Comentei no placar em tempo real do UOL e no Twitter a situação. Apenas um comentário foi de que havia muito estrangeiro morando aqui. Os demais foram elogiosos à atitude e relembrando, sempre, os 7 a 1.

 

A situação é alarmante.

A má fase do time é um fenômeno absolutamente compreensível e passageiro. O Brasil ficou 24 anos entre o tri e o tetra mundial, penou antes de se classificar e ganhar o Mundial de 2002, escorregou nas últimas Copas. Mas, nunca, o torcedor se engajou tanto contra a seleção.

A crise é de imagem. A conexão de boa parte da torcida com a seleção, que havia se perdido dentro de campo, agora se transformou em histeria pelo fim de qualquer credibilidade do esporte fora das quatro linhas.

Quando o presidente da CBF precisa estar mais preocupado em não viajar com o time nacional do que em criar uma identificação da equipe com o torcedor, realmente a conclusão que se chega é a de que, quanto pior, melhor.

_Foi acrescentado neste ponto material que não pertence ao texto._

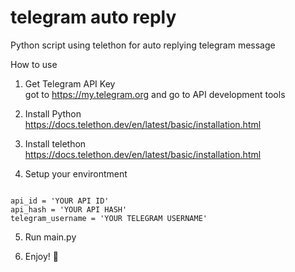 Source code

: # telegram auto reply
Python script using telethon for auto replying telegram message

How to use 

1. Get Telegram API Key<br/>
 got to https://my.telegram.org and go to API development tools
 
2. Install Python<br/>
https://docs.telethon.dev/en/latest/basic/installation.html

3. Install telethon<br/>
https://docs.telethon.dev/en/latest/basic/installation.html

4. Setup your environtment
<pre><code>
api_id = 'YOUR API ID'
api_hash = 'YOUR API HASH'
telegram_username = 'YOUR TELEGRAM USERNAME'
</code></pre>

5. Run main.py

6. Enjoy! 🍻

O futebol nunca esteve tão ruim fora das quatro linhas. O problema é que os dirigentes olham para os lados e não conseguem tomar uma atitude que mostre que é possível sair do buraco.

Qualquer semelhança com o momento político vivido pelo país não é mera coincidência. A troca do projeto de governo pelo projeto de poder acaba, no médio e longo prazo, com o modelo vigente. Ainda mais se ele está calcado numa estrutura corrupta.

Existe, hoje, além de uma crise técnica, uma enorme crise de imagem no futebol que faz o torcedor desertar não só para Miami, mas para qualquer rival brasileiro dentro de campo. Será que chegaremos ao ponto de até para a Argentina ver gente torcendo?

Assim como a crise econômica não é boa para o país, a derrocada da bola brasileira não é benéfica. Ela só causa a sensação de que não há realmente como acreditar que dias melhores virão e que qualquer crise tem seu ápice e, depois que se ajusta, volta a calmaria.

O problema é que, assim como no universo da política, não há no mundo da bola exemplos que nos indique que, no momento, exista algo mais eficiente para provocar a mudança do que a terra arrasada.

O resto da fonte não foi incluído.